Give again, exactly and without pictures, the lines running from the line with "is_root: false" to the end of the records below.
━━ SUPPLIED DATA
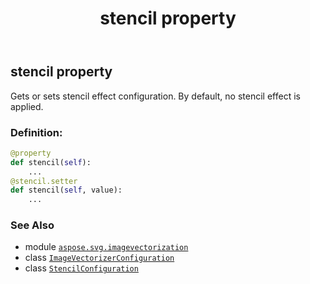 ﻿---
title: stencil property
second_title: Aspose.SVG for Python via .NET API References
description: 
type: docs
weight: 80
url: /python-net/aspose.svg.imagevectorization/imagevectorizerconfiguration/stencil/
is_root: false
---

## stencil property


Gets or sets stencil effect configuration.
By default, no stencil effect is applied.
### Definition:
```python
@property
def stencil(self):
    ...
@stencil.setter
def stencil(self, value):
    ...
```

### See Also
* module [`aspose.svg.imagevectorization`](../../)
* class [`ImageVectorizerConfiguration`](/svg/python-net/aspose.svg.imagevectorization/imagevectorizerconfiguration)
* class [`StencilConfiguration`](/svg/python-net/aspose.svg.imagevectorization/stencilconfiguration)
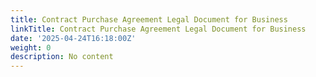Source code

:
 ```yaml
---
title: Contract Purchase Agreement Legal Document for Business
linkTitle: Contract Purchase Agreement Legal Document for Business
date: '2025-04-24T16:18:00Z'
weight: 0
description: No content
---
```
━━━━
● EXERCISE ANSWER:
is_root: false
---

## stencil property


Gets or sets stencil effect configuration.
By default, no stencil effect is applied.
### Definition:
```python
@property
def stencil(self):
    ...
@stencil.setter
def stencil(self, value):
    ...
```

### See Also
* module [`aspose.svg.imagevectorization`](../../)
* class [`ImageVectorizerConfiguration`](/svg/python-net/aspose.svg.imagevectorization/imagevectorizerconfiguration)
* class [`StencilConfiguration`](/svg/python-net/aspose.svg.imagevectorization/stencilconfiguration)
Source code

:
 ```yaml
---
title: Contract Purchase Agreement Legal Document for Business
linkTitle: Contract Purchase Agreement Legal Document for Business
date: '2025-04-24T16:18:00Z'
weight: 0
description: No content
---
```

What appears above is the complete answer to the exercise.